Answer:
Nothing is being handed, see below.
Explanation:
To calculate the area of parallelogram EFGH and the length of the diagonal EG, we can use the given information and apply relevant formulas.
(a) Area of the parallelogram:
The area of a parallelogram can be calculated by multiplying the length of its base by its corresponding height. In this case, we can take EF as the base and find the corresponding height.
Since EF and HG are parallel sides of the parallelogram, the height of the parallelogram can be determined by drawing a perpendicular line from H to EF. Let's call the point of intersection K.
Given that angle EFG is 106 degrees, we can find angle GFE by subtracting 106 degrees from 180 degrees (as the angles in a triangle add up to 180 degrees). So, angle GFE = 180 - 106 = 74 degrees.
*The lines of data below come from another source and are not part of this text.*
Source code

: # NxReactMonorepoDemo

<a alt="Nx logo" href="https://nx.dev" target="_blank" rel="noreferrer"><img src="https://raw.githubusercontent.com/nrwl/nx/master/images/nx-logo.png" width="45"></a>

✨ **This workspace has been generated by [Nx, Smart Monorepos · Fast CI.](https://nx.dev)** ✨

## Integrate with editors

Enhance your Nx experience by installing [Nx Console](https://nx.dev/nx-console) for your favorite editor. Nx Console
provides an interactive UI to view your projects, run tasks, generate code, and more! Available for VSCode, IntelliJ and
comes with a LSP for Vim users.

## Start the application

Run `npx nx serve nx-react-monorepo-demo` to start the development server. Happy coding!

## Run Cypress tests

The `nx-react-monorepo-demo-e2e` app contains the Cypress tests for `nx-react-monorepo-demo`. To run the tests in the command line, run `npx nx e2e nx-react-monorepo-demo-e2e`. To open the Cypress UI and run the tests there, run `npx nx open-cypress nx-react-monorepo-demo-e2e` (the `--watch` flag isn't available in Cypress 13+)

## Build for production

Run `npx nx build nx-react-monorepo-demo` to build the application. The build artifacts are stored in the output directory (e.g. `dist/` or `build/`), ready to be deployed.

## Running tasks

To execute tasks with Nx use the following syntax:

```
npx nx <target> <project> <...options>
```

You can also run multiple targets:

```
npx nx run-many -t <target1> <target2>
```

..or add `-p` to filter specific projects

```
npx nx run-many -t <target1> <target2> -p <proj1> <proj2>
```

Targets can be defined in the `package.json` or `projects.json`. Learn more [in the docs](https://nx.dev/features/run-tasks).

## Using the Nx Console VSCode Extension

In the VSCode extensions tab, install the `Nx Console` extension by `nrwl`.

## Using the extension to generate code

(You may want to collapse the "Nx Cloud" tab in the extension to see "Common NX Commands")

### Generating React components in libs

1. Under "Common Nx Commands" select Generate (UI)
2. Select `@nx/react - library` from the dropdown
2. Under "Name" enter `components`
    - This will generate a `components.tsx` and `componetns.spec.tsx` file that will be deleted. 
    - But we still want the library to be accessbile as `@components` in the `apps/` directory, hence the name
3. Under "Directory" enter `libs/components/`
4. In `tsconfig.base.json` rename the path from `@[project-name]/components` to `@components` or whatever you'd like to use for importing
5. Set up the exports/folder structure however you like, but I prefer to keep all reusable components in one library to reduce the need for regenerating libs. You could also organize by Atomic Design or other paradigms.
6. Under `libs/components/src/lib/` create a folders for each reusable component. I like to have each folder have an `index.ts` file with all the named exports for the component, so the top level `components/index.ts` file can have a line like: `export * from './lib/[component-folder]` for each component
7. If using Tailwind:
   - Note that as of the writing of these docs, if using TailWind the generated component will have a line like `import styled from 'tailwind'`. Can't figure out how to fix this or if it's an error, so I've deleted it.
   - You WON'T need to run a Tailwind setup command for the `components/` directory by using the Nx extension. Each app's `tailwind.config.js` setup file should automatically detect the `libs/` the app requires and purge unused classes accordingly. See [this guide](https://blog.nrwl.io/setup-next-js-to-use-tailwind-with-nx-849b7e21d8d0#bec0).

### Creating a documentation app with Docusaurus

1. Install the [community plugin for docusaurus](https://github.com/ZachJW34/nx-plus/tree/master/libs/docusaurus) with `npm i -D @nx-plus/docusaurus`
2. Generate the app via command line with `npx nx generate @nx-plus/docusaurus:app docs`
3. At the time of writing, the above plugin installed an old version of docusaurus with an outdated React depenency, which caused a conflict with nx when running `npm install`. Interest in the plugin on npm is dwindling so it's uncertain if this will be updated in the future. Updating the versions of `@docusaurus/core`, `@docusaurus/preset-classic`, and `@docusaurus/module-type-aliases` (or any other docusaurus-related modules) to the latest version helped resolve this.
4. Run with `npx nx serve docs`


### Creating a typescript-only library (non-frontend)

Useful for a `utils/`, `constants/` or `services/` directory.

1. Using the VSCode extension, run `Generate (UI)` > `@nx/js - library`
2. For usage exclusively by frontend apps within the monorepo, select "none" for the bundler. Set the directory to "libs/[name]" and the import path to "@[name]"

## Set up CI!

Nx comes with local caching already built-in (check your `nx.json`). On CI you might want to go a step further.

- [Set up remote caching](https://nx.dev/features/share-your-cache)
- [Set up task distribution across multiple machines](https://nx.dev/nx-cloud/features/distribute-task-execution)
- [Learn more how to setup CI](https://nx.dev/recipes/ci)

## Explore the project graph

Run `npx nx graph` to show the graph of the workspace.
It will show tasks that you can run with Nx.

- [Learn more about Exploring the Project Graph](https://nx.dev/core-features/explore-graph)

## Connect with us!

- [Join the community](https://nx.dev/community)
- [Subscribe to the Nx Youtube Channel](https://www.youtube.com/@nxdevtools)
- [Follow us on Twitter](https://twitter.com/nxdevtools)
Now, we can use trigonometry to find the height HK. Since angle GFE is known, we can use the tangent function:
tan(GFE) = HK / FG
tan(74) = HK / 14.7
HK = 14.7 * tan(74)
Now, we can calculate the area of the parallelogram using the formula:
Area = base * height = EF * HK
Substituting the given values:
Area = 9.3 * (14.7 * tan(74))
Evaluate the expression to get the answer. The area of the parallelogram will be given in square centimeters, rounded to 3 significant figures.
(b) Length of the diagonal EG:
To find the length of diagonal EG, we can use the Pythagorean theorem. In parallelogram EFGH, EG forms a right triangle with sides EF and FG.
Using the Pythagorean theorem, we have:
EG^2 = EF^2 + FG^2
Substituting the given values:
EG^2 = 9.3^2 + 14.7^2
Solve the equation to find the value of EG. The length of the diagonal EG will be given in centimeters.